Os líderes transformadores também se esforçam por manter uma mentalidade de crescimento, para os outros e para si próprios. Agem como treinadores, trabalhando ao lado das suas equipas para as capacitar para o trajecto. Têm uma consciência crítica dos seus próprios pontos fortes e fracos e lançam-se em situações que lhes permitem testar
e aprender novas competências e comportamentos. Em suma, compreendem que todos os envolvidos numa transformação – a começar por eles próprios – precisam de se transformar pelo menos tanto como a organização.
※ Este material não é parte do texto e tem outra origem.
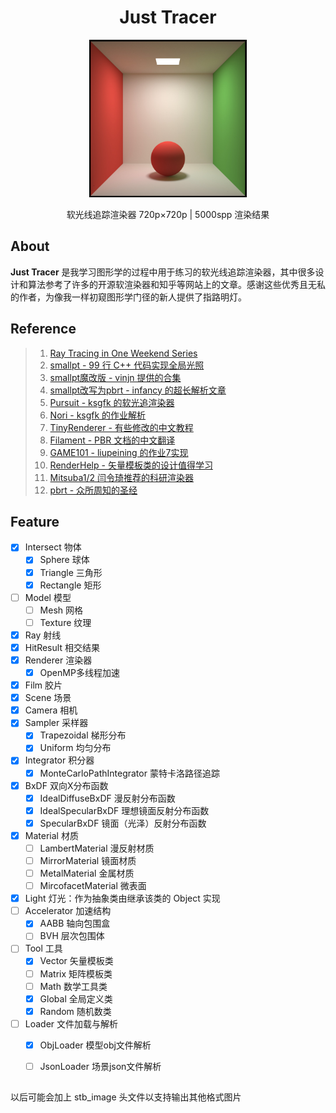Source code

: 
<h1 align="center">Just Tracer</h1>
<p align="center"><img src="Resource/Output/Cornell_Box.jpg" alt="Logo" width="50%"></p>
<p align="center">软光线追踪渲染器 720p×720p | 5000spp 渲染结果</p>

## About 

**Just Tracer** 是我学习图形学的过程中用于练习的软光线追踪渲染器，其中很多设计和算法参考了许多的开源软渲染器和知乎等网站上的文章。感谢这些优秀且无私的作者，为像我一样初窥图形学门径的新人提供了指路明灯。

## Reference

> 1. [Ray Tracing in One Weekend Series](https://raytracing.github.io/)
> 2. [smallpt - 99 行 C++ 代码实现全局光照](http://www.kevinbeason.com/smallpt/)
> 3. [smallpt魔改版 - vinjn 提供的合集](https://github.com/vinjn/learn-raytracing)
> 4. [smallpt改写为pbrt - infancy 的超长解析文章](https://infancy.github.io/smallpt2pbrt.html)
> 5. [Pursuit - ksgfk 的软光追渲染器](https://github.com/ksgfk/Pursuit)
> 6. [Nori - ksgfk 的作业解析](https://www.zhihu.com/column/c_1407025850030698496)
> 7. [TinyRenderer - 有些修改的中文教程](https://zhuanlan.zhihu.com/p/399056546)
> 8. [Filament - PBR 文档的中文翻译](https://jerkwin.github.io/filamentcn/Filament.md.html)
> 9. [GAME101 - liupeining 的作业7实现](https://github.com/liupeining/Games_101_homework/tree/main/a7)
> 10. [RenderHelp - 矢量模板类的设计值得学习](https://github.com/skywind3000/RenderHelp)
> 11. [Mitsuba1/2 闫令琦推荐的科研渲染器](http://www.mitsuba-cornellBoxRenderer.org/) 
> 12. [pbrt - 众所周知的圣经](https://www.pbr-book.org/3ed-2018/contents)


## Feature

- [x] Intersect 物体
    - [x] Sphere 球体
    - [x] Triangle 三角形
    - [x] Rectangle 矩形
- [ ] Model 模型
  - [ ] Mesh 网格
  - [ ] Texture 纹理
- [x] Ray 射线
- [x] HitResult 相交结果
- [x] Renderer 渲染器
  - [x] OpenMP多线程加速
- [x] Film 胶片
- [x] Scene 场景
- [x] Camera 相机
- [x] Sampler 采样器
  - [x] Trapezoidal 梯形分布
  - [x] Uniform 均匀分布
- [x] Integrator 积分器
  - [x] MonteCarloPathIntegrator 蒙特卡洛路径追踪
- [x] BxDF 双向X分布函数
  - [x] IdealDiffuseBxDF 漫反射分布函数
  - [x] IdealSpecularBxDF 理想镜面反射分布函数
  - [x] SpecularBxDF 镜面（光泽）反射分布函数
- [x] Material 材质
  - [ ] LambertMaterial 漫反射材质
  - [ ] MirrorMaterial 镜面材质
  - [ ] MetalMaterial 金属材质
  - [ ] MircofacetMaterial 微表面
- [x] Light 灯光：作为抽象类由继承该类的 Object 实现
- [ ] Accelerator 加速结构
  - [x] AABB 轴向包围盒
  - [ ] BVH 层次包围体
- [ ] Tool 工具 
  - [x] Vector 矢量模板类
  - [ ] Matrix 矩阵模板类
  - [ ] Math 数学工具类
  - [x] Global 全局定义类
  - [x] Random 随机数类
- [ ] Loader 文件加载与解析 
  - [x] ObjLoader 模型obj文件解析 
  - [ ] JsonLoader 场景json文件解析


##  

以后可能会加上 stb_image 头文件以支持输出其他格式图片
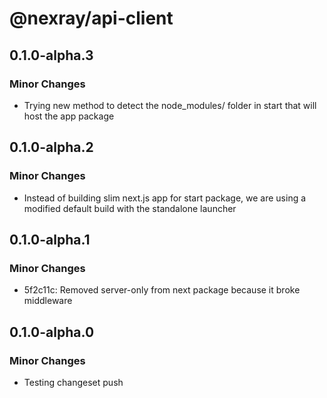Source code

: # @nexray/api-client

## 0.1.0-alpha.3

### Minor Changes

-   Trying new method to detect the node_modules/ folder in start that will host the app package

## 0.1.0-alpha.2

### Minor Changes

-   Instead of building slim next.js app for start package, we are using a modified default build with the standalone launcher

## 0.1.0-alpha.1

### Minor Changes

-   5f2c11c: Removed server-only from next package because it broke middleware

## 0.1.0-alpha.0

### Minor Changes

-   Testing changeset push
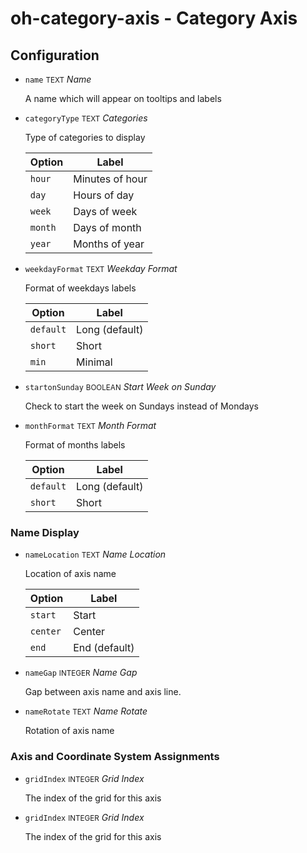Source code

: # oh-category-axis - Category Axis

<!-- GENERATED componentDescription -->

<!-- GENERATED /componentDescription -->

## Configuration

<!-- GENERATED props -->

- `name` <small>TEXT</small> _Name_

  A name which will appear on tooltips and labels

- `categoryType` <small>TEXT</small> _Categories_

  Type of categories to display

  | Option | Label |
  |--------|-------|
  | `hour` | Minutes of hour |
  | `day` | Hours of day |
  | `week` | Days of week |
  | `month` | Days of month |
  | `year` | Months of year |


- `weekdayFormat` <small>TEXT</small> _Weekday Format_

  Format of weekdays labels

  | Option | Label |
  |--------|-------|
  | `default` | Long (default) |
  | `short` | Short |
  | `min` | Minimal |


- `startonSunday` <small>BOOLEAN</small> _Start Week on Sunday_

  Check to start the week on Sundays instead of Mondays

- `monthFormat` <small>TEXT</small> _Month Format_

  Format of months labels

  | Option | Label |
  |--------|-------|
  | `default` | Long (default) |
  | `short` | Short |


### Name Display


- `nameLocation` <small>TEXT</small> _Name Location_

  Location of axis name

  | Option | Label |
  |--------|-------|
  | `start` | Start |
  | `center` | Center |
  | `end` | End (default) |


- `nameGap` <small>INTEGER</small> _Name Gap_

  Gap between axis name and axis line.

- `nameRotate` <small>TEXT</small> _Name Rotate_

  Rotation of axis name

### Axis and Coordinate System Assignments


- `gridIndex` <small>INTEGER</small> _Grid Index_

  The index of the grid for this axis

- `gridIndex` <small>INTEGER</small> _Grid Index_

  The index of the grid for this axis

<!-- GENERATED /props -->
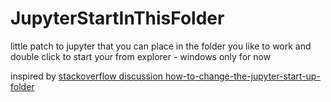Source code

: # JupyterStartInThisFolder
little patch to jupyter that you can place in the folder you like to work and double click to start your from explorer - windows only for now

inspired by [stackoverflow discussion how-to-change-the-jupyter-start-up-folder](https://stackoverflow.com/questions/35254852/how-to-change-the-jupyter-start-up-folder)
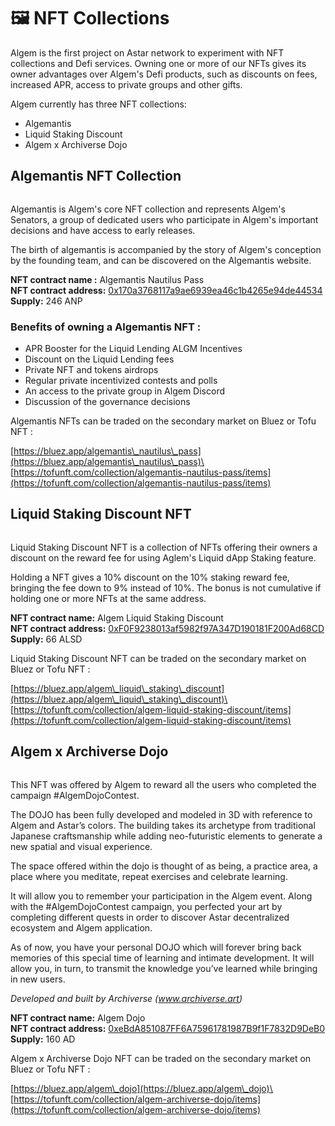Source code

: # 🖼 NFT Collections

Algem is the first project on Astar network to experiment with NFT collections and Defi services. Owning one or more of our NFTs gives its owner advantages over Algem's Defi products, such as discounts on fees, increased APR, access to private groups and other gifts.

Algem currently has three NFT collections:

* Algemantis
* Liquid Staking Discount
* Algem x Archiverse Dojo

## Algemantis NFT Collection

<figure><img src="../../Thai2/.gitbook/assets/Banner.png" alt=""><figcaption></figcaption></figure>

Algemantis is Algem's core NFT collection and represents Algem's Senators, a group of dedicated users who participate in Algem's important decisions and have access to early releases.

The birth of algemantis is accompanied by the story of Algem's conception by the founding team, and can be discovered on the Algemantis website.

**NFT contract name :** Algemantis Nautilus Pass\
**NFT contract address:** [0x170a3768117a9ae6939ea46c1b4265e94de44534](https://blockscout.com/astar/address/0x170a3768117A9Ae6939EA46c1b4265e94De44534)\
**Supply:** 246 ANP

### Benefits of owning a Algemantis NFT :

* APR Booster for the Liquid Lending ALGM Incentives
* Discount on the Liquid Lending fees
* Private NFT and tokens airdrops
* Regular private incentivized contests and polls
* An access to the private group in Algem Discord
* Discussion of the governance decisions

Algemantis NFTs can be traded on the secondary market on Bluez or Tofu NFT :

[https://bluez.app/algemantis\_nautilus\_pass](https://bluez.app/algemantis\_nautilus\_pass)\
[https://tofunft.com/collection/algemantis-nautilus-pass/items](https://tofunft.com/collection/algemantis-nautilus-pass/items)

## Liquid Staking Discount NFT

<figure><img src="../../Thai2/.gitbook/assets/Tofu%20NFT%20Banner.png" alt=""><figcaption></figcaption></figure>

Liquid Staking Discount NFT is a collection of NFTs offering their owners a discount on the reward fee for using Aglem's Liquid dApp Staking feature.

Holding a NFT gives a 10% discount on the 10% staking reward fee, bringing the fee down to 9% instead of 10%. The bonus is not cumulative if holding one or more NFTs at the same address.

**NFT contract name:** Algem Liquid Staking Discount\
**NFT contract address:** [0xF0F9238013af5982f97A347D190181F200Ad68CD](https://blockscout.com/astar/token/0xF0F9238013af5982f97A347D190181F200Ad68CD/token-transfers)\
**Supply:** 66 ALSD

Liquid Staking Discount NFT can be traded on the secondary market on Bluez or Tofu NFT :

[https://bluez.app/algem\_liquid\_staking\_discount](https://bluez.app/algem\_liquid\_staking\_discount)\
[https://tofunft.com/collection/algem-liquid-staking-discount/items](https://tofunft.com/collection/algem-liquid-staking-discount/items)

## Algem x Archiverse Dojo

<figure><img src="../../Thai2/.gitbook/assets/HeaderTofu_Algem-Archiverse.png" alt=""><figcaption></figcaption></figure>

This NFT was offered by Algem to reward all the users who completed the campaign #AlgemDojoContest.

The DOJO has been fully developed and modeled in 3D with reference to Algem and Astar’s colors. The building takes its archetype from traditional Japanese craftsmanship while adding neo-futuristic elements to generate a new spatial and visual experience.

The space offered within the dojo is thought of as being, a practice area, a place where you meditate, repeat exercises and celebrate learning.

It will allow you to remember your participation in the Algem event. Along with the #AlgemDojoContest campaign, you perfected your art by completing different quests in order to discover Astar decentralized ecosystem and Algem application.

As of now, you have your personal DOJO which will forever bring back memories of this special time of learning and intimate development. It will allow you, in turn, to transmit the knowledge you’ve learned while bringing in new users.

_Developed and built by Archiverse (www.archiverse.art)_

**NFT contract name:** Algem Dojo\
**NFT contract address:** [0xeBdA851087FF6A75961781987B9f1F7832D9DeB0](https://blockscout.com/astar/token/0xeBdA851087FF6A75961781987B9f1F7832D9DeB0/token-transfers)\
**Supply:** 160 AD

Algem x Archiverse Dojo NFT can be traded on the secondary market on Bluez or Tofu NFT :

[https://bluez.app/algem\_dojo](https://bluez.app/algem\_dojo)\
[https://tofunft.com/collection/algem-archiverse-dojo/items](https://tofunft.com/collection/algem-archiverse-dojo/items)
Os desafios complexos e interligados da nossa era significam que a maioria das organizações terá de se transformar continuamente para prosperar. Para algumas, será uma questão de sobrevivência. No entanto, a maioria não tem a capacidade de liderança necessária para prosperar neste trajecto. Não têm líderes suficientes que compreendam plenamente a natureza do desafio ou que tenham aperfeiçoado as competências para o superar. Muitas organizações nem sequer estão conscientes da dimensão do défice de liderança.
Para os próprios líderes, há muitas vezes razões para não se empenharem na transformação. Os investidores ou os detentores do orçamento podem estar mais concentrados nas prioridades a curto prazo do que em lançar as bases para
o sucesso a longo prazo. As crises imediatas podem exigir toda a atenção. O tempo de permanência de um líder na empresa pode ser demasiado curto para completar o percurso de transformação. Há muitas razões para esperar e continuar a progredir gradualmente.
Porém, à medida que os líderes contemplam os desafios e as oportunidades que a sua organização enfrenta, muitos sentir-se-ão compelidos a ultrapassar os constrangimentos do sistema existente e a agir conforme o imperativo da transformação. Ao fazê-lo, e ao aperfeiçoarem as suas capacidades como líderes transformadores, estarão a cumprir a única e verdadeira tarefa da liderança: moldar o futuro para os outros.